Ah ! J’en rêve ! Un roman cochon, un vrai, un de ceux qui secouent la tripe, qui vous charcutent le sentiment. Pas un roman bêlant, pas de silence des agneaux, pas de ces bluettes où le premier psychotique venu s’improvise apprenti charcutier, pour le plus grand bonheur d’un autre apprenti, psychologue lui. Pas un de ces romans que le lecteur referme, avec un « bof… ! » avant de passer à table savourer son cassoulet toulousain made in China. De la gnognote que cela ! De la réalité de commissariat de base, d’un niveau à peine supérieur aux chiens écrasés.
Non, vraiment, je rêve, Lettropolis rêve, d’un vrai roman cochon, un de ceux qu’un romancier invente de toutes les pièces fumeuses de ses derniers neurones alcoolisés. Imaginez : un gus qui a trempé dans la charcutaille – enfin c’est ce qu’on dit, qu’on ne dit plus, ça fait désordre – qui se mêle de remplir d’une quelconque gélatine les nibards de ces dames, et qui passe commande chez les grands de la chimie.
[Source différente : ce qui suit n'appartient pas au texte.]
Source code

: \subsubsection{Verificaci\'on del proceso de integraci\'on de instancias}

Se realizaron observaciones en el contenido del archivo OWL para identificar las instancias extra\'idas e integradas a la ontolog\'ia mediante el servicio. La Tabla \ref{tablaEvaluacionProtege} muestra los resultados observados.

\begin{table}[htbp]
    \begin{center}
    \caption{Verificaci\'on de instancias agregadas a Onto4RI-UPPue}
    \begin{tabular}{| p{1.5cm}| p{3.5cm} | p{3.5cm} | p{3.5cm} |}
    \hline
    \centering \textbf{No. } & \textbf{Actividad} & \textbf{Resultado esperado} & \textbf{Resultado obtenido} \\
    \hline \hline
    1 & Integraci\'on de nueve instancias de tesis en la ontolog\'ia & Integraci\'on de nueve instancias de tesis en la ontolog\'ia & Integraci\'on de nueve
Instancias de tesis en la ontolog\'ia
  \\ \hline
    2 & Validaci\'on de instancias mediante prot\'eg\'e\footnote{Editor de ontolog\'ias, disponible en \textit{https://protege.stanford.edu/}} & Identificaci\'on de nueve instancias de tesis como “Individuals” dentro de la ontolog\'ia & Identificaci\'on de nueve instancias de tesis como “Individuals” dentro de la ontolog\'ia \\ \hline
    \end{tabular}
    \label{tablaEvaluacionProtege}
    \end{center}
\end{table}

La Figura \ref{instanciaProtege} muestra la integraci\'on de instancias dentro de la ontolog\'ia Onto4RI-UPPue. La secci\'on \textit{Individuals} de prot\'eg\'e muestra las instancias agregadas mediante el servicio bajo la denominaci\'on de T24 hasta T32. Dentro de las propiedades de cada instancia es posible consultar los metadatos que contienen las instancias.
— Comment mon vieux… Vous n’y pensez-pas. Personne ne vous croira. Et puis, surveillez votre vocabulaire. On ne dit pas « nibard »… en cour de récréation peut-être, mais pas ici… ou on ne l’écrit pas… soyez correct, voyons !
— Pourtant, le sujet pousse au vocabulaire cru, vous ne le sentez-pas ? La tradition gauloise, Rabelais, Dard…
— Dépassés ! Laissez ces antiquités au cabinet d’où ils n’auraient jamais dû sortir.
— Au cabinet… vous croyez ?
— Ah, vous ! Ne m’emm… Ne m’ennuyez pas avec vos blagues douteuses. Bon ! Revenons à votre roman, le fil de l’histoire ?
— Toute simple, logique. Un type qui a compris la société, ses rouages, ses principes : un mec qui en veut tous les avantages…
— Avantages… J’espère que vous ne recommencez pas à jouer sur le sens des mots !
— Euh… Un grand cynique qui a pigé le système : un marché de bobos-gogos, un marigot où pullulent les crocodiles, des surveillants lobotomisés, le cul vissé dans leurs fauteuils de cuir – Ah ! L’ergonomie… – et quelques clampins pour déménager les fûts de soupe à l’huile de vidange…
— Ou de silicone…
— Peu importe, la recette est toujours la même.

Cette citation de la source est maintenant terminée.